• **Data records**:
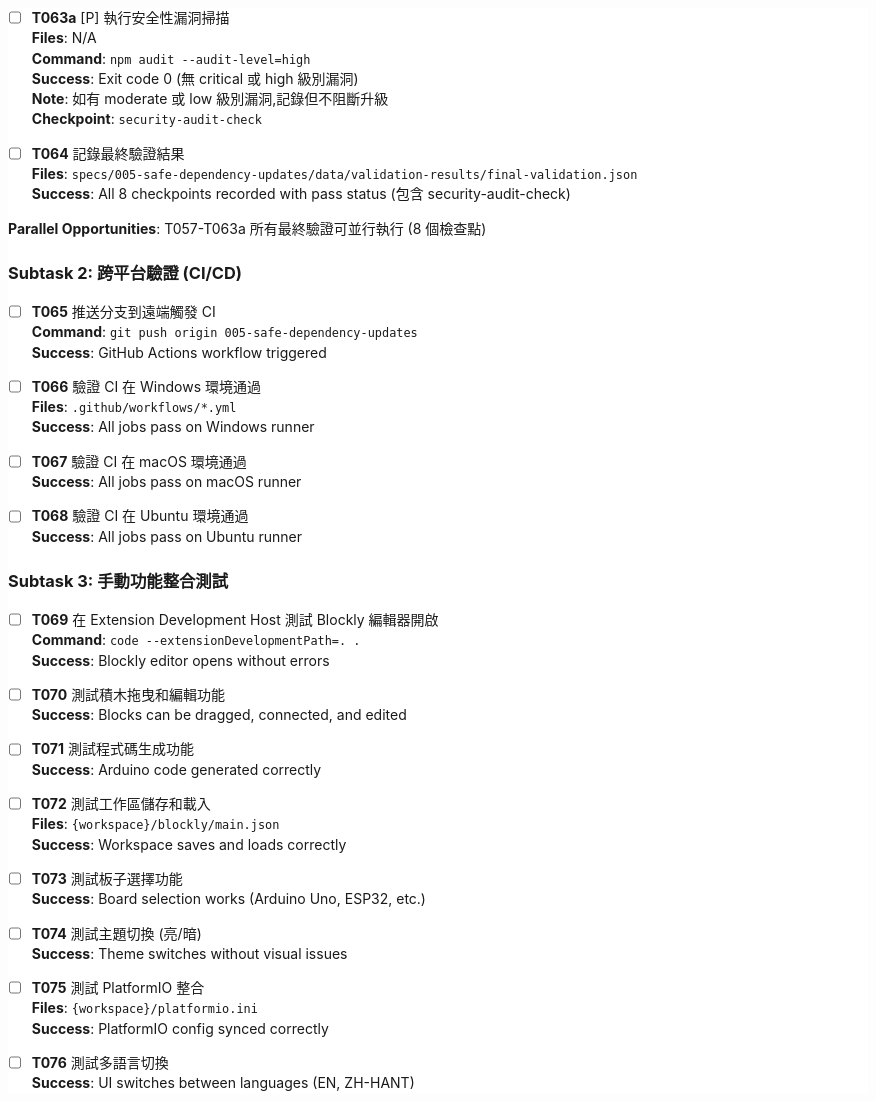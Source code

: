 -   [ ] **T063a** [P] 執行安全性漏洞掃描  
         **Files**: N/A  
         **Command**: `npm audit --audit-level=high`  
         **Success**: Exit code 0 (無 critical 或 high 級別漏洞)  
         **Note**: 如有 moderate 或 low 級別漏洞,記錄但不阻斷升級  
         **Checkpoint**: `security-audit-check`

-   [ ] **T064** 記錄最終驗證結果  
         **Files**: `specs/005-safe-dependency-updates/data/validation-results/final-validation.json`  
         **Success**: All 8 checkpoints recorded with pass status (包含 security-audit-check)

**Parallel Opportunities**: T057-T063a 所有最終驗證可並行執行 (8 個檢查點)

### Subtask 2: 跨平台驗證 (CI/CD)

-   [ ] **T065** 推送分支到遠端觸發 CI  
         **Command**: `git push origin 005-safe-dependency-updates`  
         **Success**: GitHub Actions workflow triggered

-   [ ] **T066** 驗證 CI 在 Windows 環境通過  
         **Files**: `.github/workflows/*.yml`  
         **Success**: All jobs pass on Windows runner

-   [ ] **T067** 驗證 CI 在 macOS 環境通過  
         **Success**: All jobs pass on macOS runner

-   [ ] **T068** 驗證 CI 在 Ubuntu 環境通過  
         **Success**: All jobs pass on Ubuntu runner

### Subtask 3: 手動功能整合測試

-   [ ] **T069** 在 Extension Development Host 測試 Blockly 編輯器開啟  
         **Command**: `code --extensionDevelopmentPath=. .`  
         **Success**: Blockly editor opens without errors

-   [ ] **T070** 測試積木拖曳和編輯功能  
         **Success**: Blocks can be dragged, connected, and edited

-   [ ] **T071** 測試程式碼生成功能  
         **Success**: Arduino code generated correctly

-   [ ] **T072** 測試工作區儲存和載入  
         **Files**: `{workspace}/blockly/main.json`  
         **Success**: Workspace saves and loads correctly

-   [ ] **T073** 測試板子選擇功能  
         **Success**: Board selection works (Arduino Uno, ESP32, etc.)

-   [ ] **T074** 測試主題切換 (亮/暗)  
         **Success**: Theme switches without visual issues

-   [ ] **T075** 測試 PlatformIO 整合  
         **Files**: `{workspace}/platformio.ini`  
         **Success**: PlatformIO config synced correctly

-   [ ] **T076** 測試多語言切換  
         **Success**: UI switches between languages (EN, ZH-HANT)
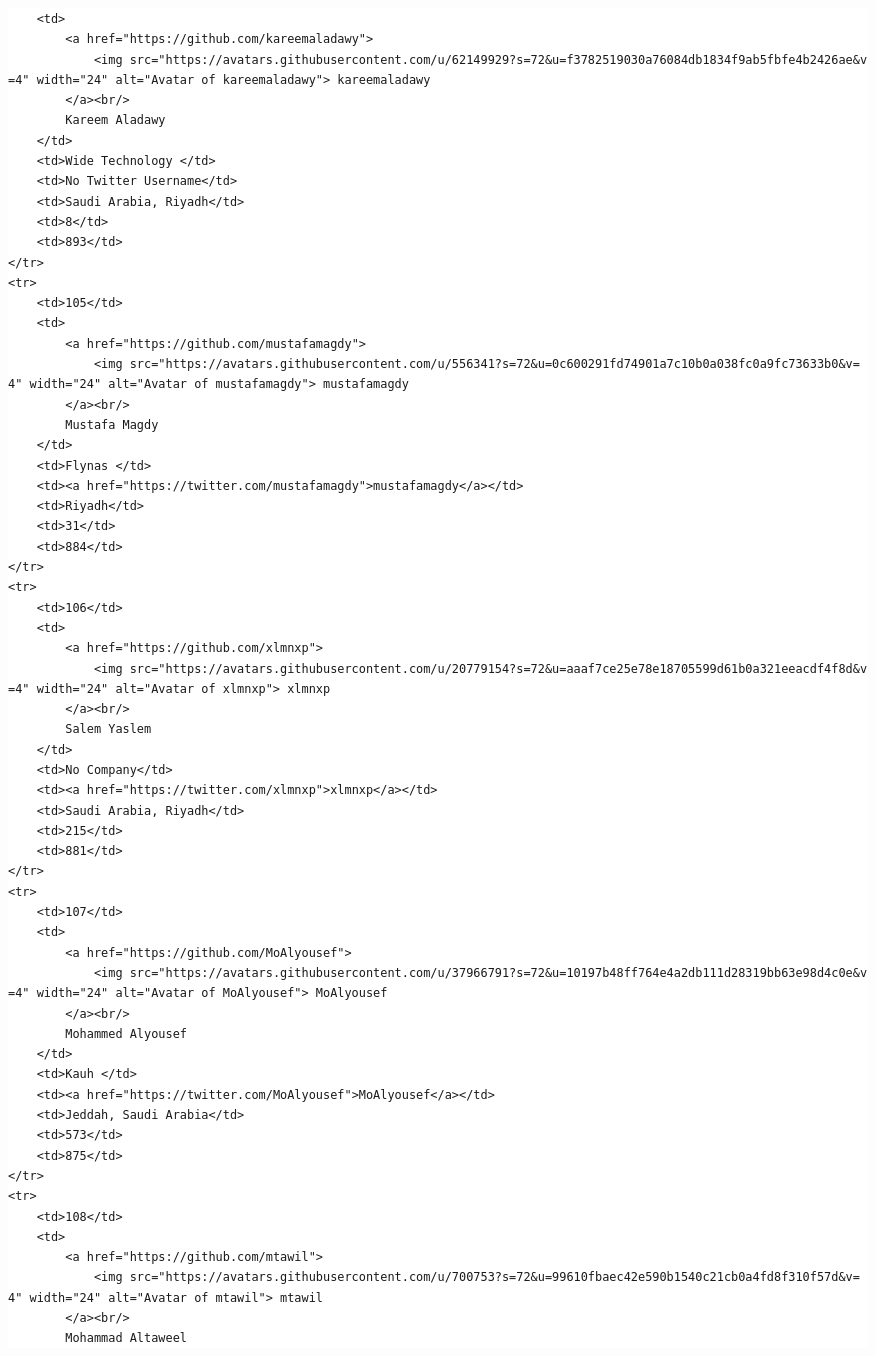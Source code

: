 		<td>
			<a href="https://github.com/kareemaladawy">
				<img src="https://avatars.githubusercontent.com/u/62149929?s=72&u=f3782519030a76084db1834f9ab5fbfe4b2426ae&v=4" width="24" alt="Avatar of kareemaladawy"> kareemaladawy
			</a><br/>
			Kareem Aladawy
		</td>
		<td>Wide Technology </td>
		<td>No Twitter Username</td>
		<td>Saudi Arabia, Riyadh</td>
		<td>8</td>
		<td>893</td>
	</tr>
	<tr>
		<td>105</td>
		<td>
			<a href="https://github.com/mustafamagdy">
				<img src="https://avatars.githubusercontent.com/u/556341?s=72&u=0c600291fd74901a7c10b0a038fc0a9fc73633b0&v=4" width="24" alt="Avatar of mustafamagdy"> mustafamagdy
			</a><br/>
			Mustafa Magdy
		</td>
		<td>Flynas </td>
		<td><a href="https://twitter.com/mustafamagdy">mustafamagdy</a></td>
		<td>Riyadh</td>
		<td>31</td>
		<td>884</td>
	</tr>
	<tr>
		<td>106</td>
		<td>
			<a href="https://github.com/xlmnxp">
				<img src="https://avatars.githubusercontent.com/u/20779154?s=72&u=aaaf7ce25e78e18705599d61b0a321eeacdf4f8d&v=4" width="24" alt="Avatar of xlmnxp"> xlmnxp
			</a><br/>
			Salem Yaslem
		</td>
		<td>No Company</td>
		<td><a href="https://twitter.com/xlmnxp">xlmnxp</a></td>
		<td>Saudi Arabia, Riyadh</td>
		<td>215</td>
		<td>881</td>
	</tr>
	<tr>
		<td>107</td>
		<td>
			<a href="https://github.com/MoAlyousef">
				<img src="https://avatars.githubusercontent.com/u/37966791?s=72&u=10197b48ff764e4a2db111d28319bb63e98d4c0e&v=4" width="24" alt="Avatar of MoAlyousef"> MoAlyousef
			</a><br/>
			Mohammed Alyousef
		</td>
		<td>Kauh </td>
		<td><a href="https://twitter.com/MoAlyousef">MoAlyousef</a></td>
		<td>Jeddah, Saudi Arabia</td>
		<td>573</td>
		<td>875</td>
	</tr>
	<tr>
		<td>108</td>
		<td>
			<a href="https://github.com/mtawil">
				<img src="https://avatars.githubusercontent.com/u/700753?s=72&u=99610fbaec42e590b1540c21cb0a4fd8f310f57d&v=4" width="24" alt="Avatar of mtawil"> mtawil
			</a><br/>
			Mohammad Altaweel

• **Task instructions**:
Take every line above that includes the string "json" and return it.

• **Reply**:
         **Files**: `specs/005-safe-dependency-updates/data/validation-results/final-validation.json`  
         **Files**: `{workspace}/blockly/main.json`  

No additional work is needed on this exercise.